**Task requirements**
Begin at the line containing "realizar el eco" in the entries below and end at the line containing "La señal más"; transcribe that range exactly and nothing outside it.

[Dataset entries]
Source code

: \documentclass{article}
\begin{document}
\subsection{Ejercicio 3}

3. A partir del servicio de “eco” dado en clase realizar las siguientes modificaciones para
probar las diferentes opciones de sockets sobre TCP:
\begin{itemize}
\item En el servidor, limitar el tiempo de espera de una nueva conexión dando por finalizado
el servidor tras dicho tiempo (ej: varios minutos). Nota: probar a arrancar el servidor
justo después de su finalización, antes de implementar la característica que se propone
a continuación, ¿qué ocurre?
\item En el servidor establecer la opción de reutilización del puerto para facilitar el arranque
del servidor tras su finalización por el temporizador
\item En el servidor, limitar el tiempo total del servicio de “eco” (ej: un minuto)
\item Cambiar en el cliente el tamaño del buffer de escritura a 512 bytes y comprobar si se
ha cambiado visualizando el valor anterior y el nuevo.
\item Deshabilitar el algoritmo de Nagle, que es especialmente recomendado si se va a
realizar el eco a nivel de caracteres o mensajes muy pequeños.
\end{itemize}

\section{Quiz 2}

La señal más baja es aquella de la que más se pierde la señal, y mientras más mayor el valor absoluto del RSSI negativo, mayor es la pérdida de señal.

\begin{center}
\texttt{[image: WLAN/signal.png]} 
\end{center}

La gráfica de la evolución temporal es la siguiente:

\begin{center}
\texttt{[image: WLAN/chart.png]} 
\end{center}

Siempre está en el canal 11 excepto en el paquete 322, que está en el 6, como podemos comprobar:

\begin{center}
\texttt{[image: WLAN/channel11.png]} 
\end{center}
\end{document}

...

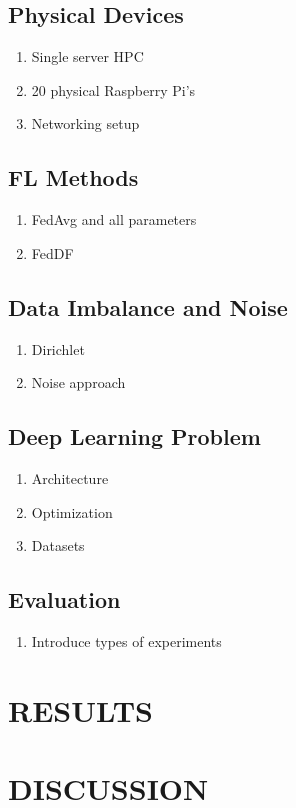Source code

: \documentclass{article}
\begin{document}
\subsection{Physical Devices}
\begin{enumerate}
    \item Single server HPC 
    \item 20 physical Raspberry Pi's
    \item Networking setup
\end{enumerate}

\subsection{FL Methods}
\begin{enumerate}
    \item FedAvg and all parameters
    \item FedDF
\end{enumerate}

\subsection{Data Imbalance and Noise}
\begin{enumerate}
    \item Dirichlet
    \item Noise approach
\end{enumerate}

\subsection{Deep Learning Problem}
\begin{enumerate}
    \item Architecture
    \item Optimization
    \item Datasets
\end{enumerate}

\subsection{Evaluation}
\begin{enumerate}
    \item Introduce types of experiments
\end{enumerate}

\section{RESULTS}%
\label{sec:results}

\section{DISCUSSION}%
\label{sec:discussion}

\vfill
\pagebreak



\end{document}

**Task solution**
realizar el eco a nivel de caracteres o mensajes muy pequeños.
\end{itemize}

\section{Quiz 2}

La señal más baja es aquella de la que más se pierde la señal, y mientras más mayor el valor absoluto del RSSI negativo, mayor es la pérdida de señal.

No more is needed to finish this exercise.